Odor: A Russian fashion brand aimed at men full of romantic masculinity

Russian is having a fashion revolution with Moscow a style capital bolstered by a new generation of designers

From St Petersburg - an irridescent outfit from Nikolay Legenda

From St Petersburg - an irridescent outfit from Nikolay Legenda

 

Silk blouses with long lace cuffs, trousers of tulle, diaphanous transparent coats and black corsets. This was a spring-summer collection from Odor, a Russian brand aimed not at women but at men, bringing back a romantic visual language of masculinity free of restraint, according to its designer Nikita Kalmykov, one of Moscow’s up and coming young stars. His show was just one of many at the recent Mercedes-Benz Fashion Week in Moscow that challenged conventional images of Russian fashion and more.

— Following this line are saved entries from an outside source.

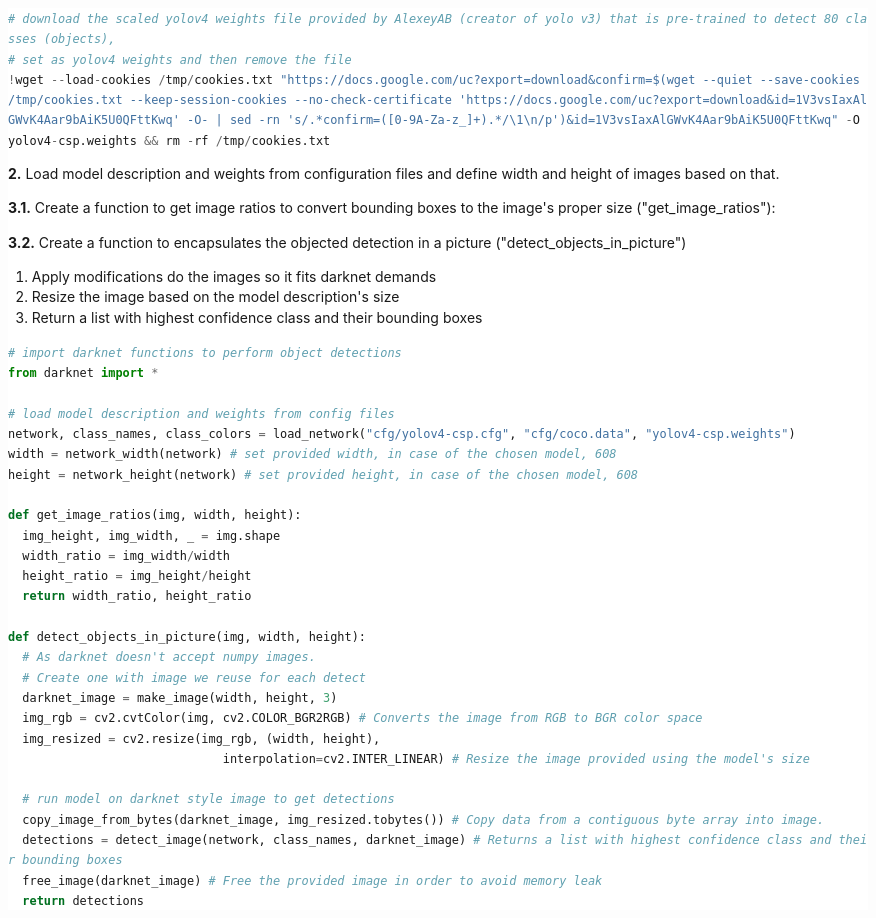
 ``` python
# download the scaled yolov4 weights file provided by AlexeyAB (creator of yolo v3) that is pre-trained to detect 80 classes (objects), 
# set as yolov4 weights and then remove the file
!wget --load-cookies /tmp/cookies.txt "https://docs.google.com/uc?export=download&confirm=$(wget --quiet --save-cookies /tmp/cookies.txt --keep-session-cookies --no-check-certificate 'https://docs.google.com/uc?export=download&id=1V3vsIaxAlGWvK4Aar9bAiK5U0QFttKwq' -O- | sed -rn 's/.*confirm=([0-9A-Za-z_]+).*/\1\n/p')&id=1V3vsIaxAlGWvK4Aar9bAiK5U0QFttKwq" -O yolov4-csp.weights && rm -rf /tmp/cookies.txt
```

**2.** Load model description and weights from configuration files and
define width and height of images based on that.

**3.1.** Create a function to get image ratios to convert bounding boxes
to the image's proper size ("get\_image\_ratios"):

**3.2.** Create a function to encapsulates the objected detection in a
picture ("detect\_objects\_in\_picture")

1.  Apply modifications do the images so it fits darknet demands
2.  Resize the image based on the model description's size
3.  Return a list with highest confidence class and their bounding boxes

</div>

<div class="cell code" data-execution_count="6" id="4B5-XRYISHLc">

``` python
# import darknet functions to perform object detections
from darknet import *

# load model description and weights from config files
network, class_names, class_colors = load_network("cfg/yolov4-csp.cfg", "cfg/coco.data", "yolov4-csp.weights")
width = network_width(network) # set provided width, in case of the chosen model, 608
height = network_height(network) # set provided height, in case of the chosen model, 608

def get_image_ratios(img, width, height):
  img_height, img_width, _ = img.shape
  width_ratio = img_width/width
  height_ratio = img_height/height
  return width_ratio, height_ratio

def detect_objects_in_picture(img, width, height):
  # As darknet doesn't accept numpy images.
  # Create one with image we reuse for each detect
  darknet_image = make_image(width, height, 3)
  img_rgb = cv2.cvtColor(img, cv2.COLOR_BGR2RGB) # Converts the image from RGB to BGR color space
  img_resized = cv2.resize(img_rgb, (width, height),
                              interpolation=cv2.INTER_LINEAR) # Resize the image provided using the model's size

  # run model on darknet style image to get detections
  copy_image_from_bytes(darknet_image, img_resized.tobytes()) # Copy data from a contiguous byte array into image.
  detections = detect_image(network, class_names, darknet_image) # Returns a list with highest confidence class and their bounding boxes
  free_image(darknet_image) # Free the provided image in order to avoid memory leak
  return detections
```
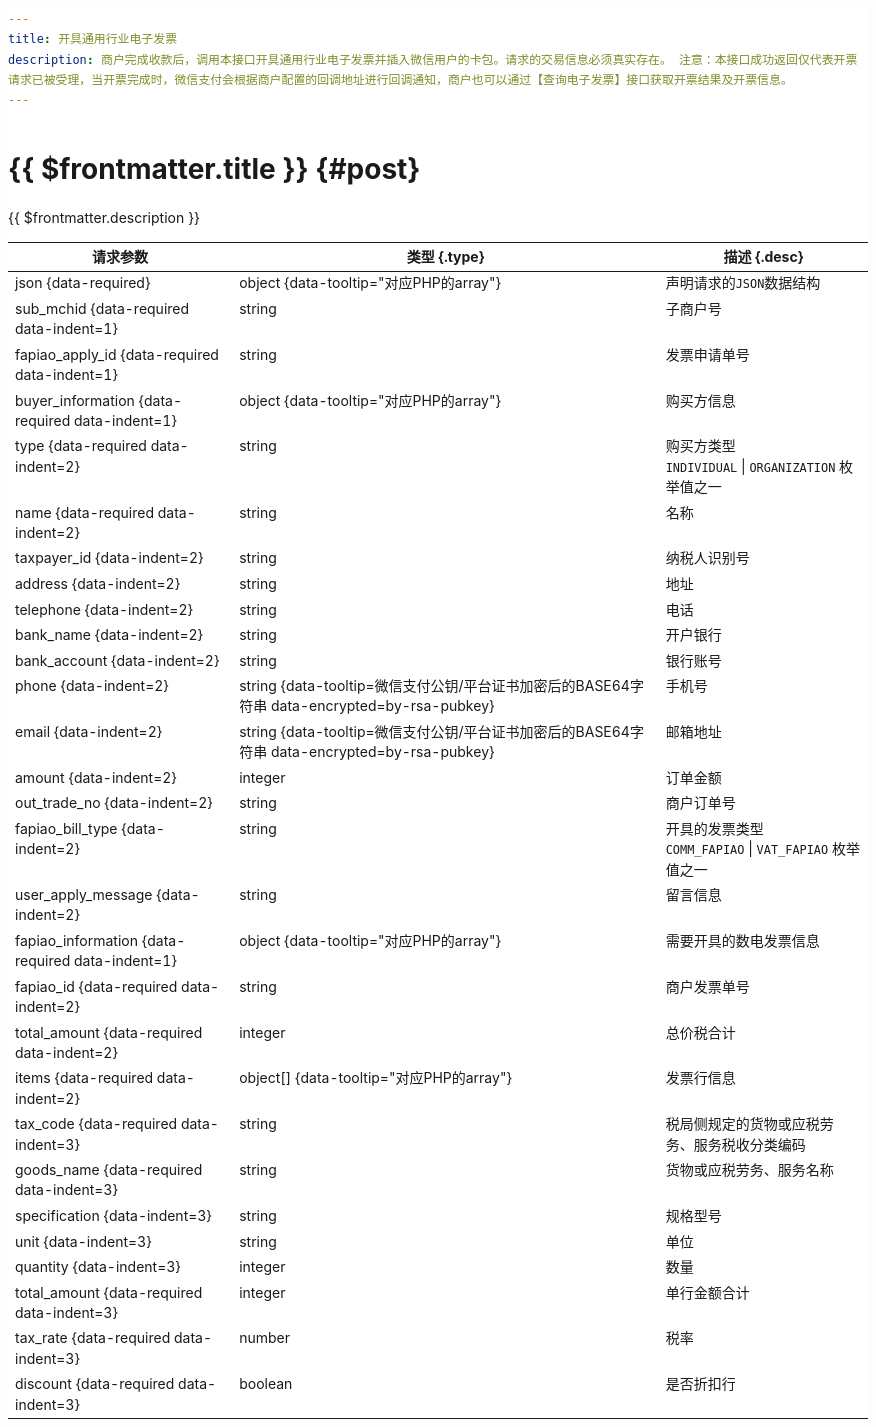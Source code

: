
 ```yaml
---
title: 开具通用行业电子发票
description: 商户完成收款后，调用本接口开具通用行业电子发票并插入微信用户的卡包。请求的交易信息必须真实存在。 注意：本接口成功返回仅代表开票请求已被受理，当开票完成时，微信支付会根据商户配置的回调地址进行回调通知，商户也可以通过【查询电子发票】接口获取开票结果及开票信息。
---
```


# {{ $frontmatter.title }} {#post}

{{ $frontmatter.description }}

| 请求参数 | 类型 {.type} | 描述 {.desc}
| --- | --- | ---
| json {data-required} | object {data-tooltip="对应PHP的array"} | 声明请求的`JSON`数据结构
| sub_mchid {data-required data-indent=1} | string | 子商户号
| fapiao_apply_id {data-required data-indent=1} | string | 发票申请单号
| buyer_information {data-required data-indent=1} | object {data-tooltip="对应PHP的array"} | 购买方信息
| type {data-required data-indent=2} | string | 购买方类型<br/>`INDIVIDUAL` \| `ORGANIZATION` 枚举值之一
| name {data-required data-indent=2} | string | 名称
| taxpayer_id {data-indent=2} | string | 纳税人识别号
| address {data-indent=2} | string | 地址
| telephone {data-indent=2} | string | 电话
| bank_name {data-indent=2} | string | 开户银行
| bank_account {data-indent=2} | string | 银行账号
| phone {data-indent=2} | string {data-tooltip=微信支付公钥/平台证书加密后的BASE64字符串 data-encrypted=by-rsa-pubkey} | 手机号
| email {data-indent=2} | string {data-tooltip=微信支付公钥/平台证书加密后的BASE64字符串 data-encrypted=by-rsa-pubkey} | 邮箱地址
| amount {data-indent=2} | integer | 订单金额
| out_trade_no {data-indent=2} | string | 商户订单号
| fapiao_bill_type {data-indent=2} | string | 开具的发票类型<br/>`COMM_FAPIAO` \| `VAT_FAPIAO` 枚举值之一
| user_apply_message {data-indent=2} | string | 留言信息
| fapiao_information {data-required data-indent=1} | object {data-tooltip="对应PHP的array"} | 需要开具的数电发票信息
| fapiao_id {data-required data-indent=2} | string | 商户发票单号
| total_amount {data-required data-indent=2} | integer | 总价税合计
| items {data-required data-indent=2} | object[] {data-tooltip="对应PHP的array"} | 发票行信息
| tax_code {data-required data-indent=3} | string | 税局侧规定的货物或应税劳务、服务税收分类编码
| goods_name {data-required data-indent=3} | string | 货物或应税劳务、服务名称
| specification {data-indent=3} | string | 规格型号
| unit {data-indent=3} | string | 单位
| quantity {data-indent=3} | integer | 数量
| total_amount {data-required data-indent=3} | integer | 单行金额合计
| tax_rate {data-required data-indent=3} | number | 税率
| discount {data-required data-indent=3} | boolean | 是否折扣行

 Once popularly associated with furs, bling or dowdiness, Russian fashion is having its own revolution today with Moscow a style capital bolstered by a new generation of hip young designers with enormous talent and creativity. It’s a far cry from the utilitarian, approved uniforms of the Soviet era with modern designers embracing current issues of gender, sustainability, diversity and inclusion.

 “The fashion scene in Russia is booming and streetwear is now very trendy here,” explains Alexander Shumsky, the tall and bearded founder of Mercedes Fashion Week Russia which attracts some 60,000 visitors, considerable sponsorship and state support. “Fur is not a big thing and not a must any longer. The perception has changed,” he says. “Fashion helps to develop Russian identity, it is a creative industry and part of culture in Russia. Young talent, original design is the hottest trend at the moment”.

A moody collection by Ksenia Gerts from the Urals
A moody collection by Ksenia Gerts from the Urals
Cartoon coat by Bakhtin, a staple of Fashion Week Russia
Cartoon coat by Bakhtin, a staple of Fashion Week Russia
Femme de Mars (Belgium) amazing face jewellery
Femme de Mars (Belgium) amazing face jewellery
The romantic aesthetics of Odor
The romantic aesthetics of Odor

That view was certainly reinforced on a recent visit to Moscow’s fashion week in which fur either on or off the catwalk hardly featured anywhere. Held in Manege, a vast 19th century building adjoining Red Square, the event featuring over 100 young local and international designers was a heady combination of fashion, food, music sets and popup shops, a refreshing and more sociable contrast to fashion weeks in Milan, London or Paris.

 This was where Soviet leader Nikita Khrushchev denounced what he called degenerate art including the work of Vladimir Yankilevsky (currently on exhibition at the Multimedia Museum in the city), a view which actively prevented artists from being able to pursue their careers. If Khrushchev had witnessed the subversive notions of Nikita Kalmykov and other young designers showing their gender fluid collections on androgynous models in October, God knows how he would have reacted.

 The popular taste for streetwear has grown significantly since the early 2000s largely through the foundation of Moscow Fashion Week by Shumsky, a journalist turned publicist who began a thriving career promoting the first Rolling Stones concert in Russia in 1997 and the first Gucci shop the same year. From then on, his agency was involved in the opening of most international luxury brands in the city “and so I became deeply involved in fashion,” he says. “By the end of the 90s we recognised that we had a lot of Russian brands but no fashion week for them, so we decided to launch a combined schedule with 50 designers.”

Since then he has not looked back. Today with sponsors like Mercedes, DHL and others, the event grows in stature and importance every year. “We get 250 applications annually for 50 shows, so the main challenge is to select the best emerging designers,” he says. The shows not only highlight Russian but also international fledgling stars in their Global Talents initiative. Irish designers, please take note.

 Russian designers, according to Shumsky, “are connected to a very rich craft heritage, rich in colour and pattern which remains an endless source of inspiration.” Kalmykov has used his grandmother’s laces, linens and curtains for his subversive takes on modern masculinity, but others demonstrated similar freewheeling energy and creativity whether from the Urals or St Petersburg alongside global newcomers. Notable too were the models – cheers erupted from the 1,000 strong audiences for the older ones, whether male or female. And in another departure from conventional practice in other fashion capitals, there was no applause until the designer took a bow.

 Shumsky, who is also president of the Russian Fashion Council stresses that the shows are not about selling. “Buyers do their buying in July and August for spring. These shows are about marketing and should be entertaining for clients and designers and generate media coverage. We (the Russian Fashion Council) gave 250 grants in 10 years and those selected have all costs covered by sponsors and the Moscow government. I spent a lot of years persuading officials that fashion has no boundaries and helps to develop Russian identity. I like fashion more than politics,” he says with a grin, adding that “our industry is only 30 years young and fashion is now more a part of culture than it was 10 years ago”. That was certainly borne out in an exhilarating week that proved Russia is defining its fashion aesthetic on its own terms.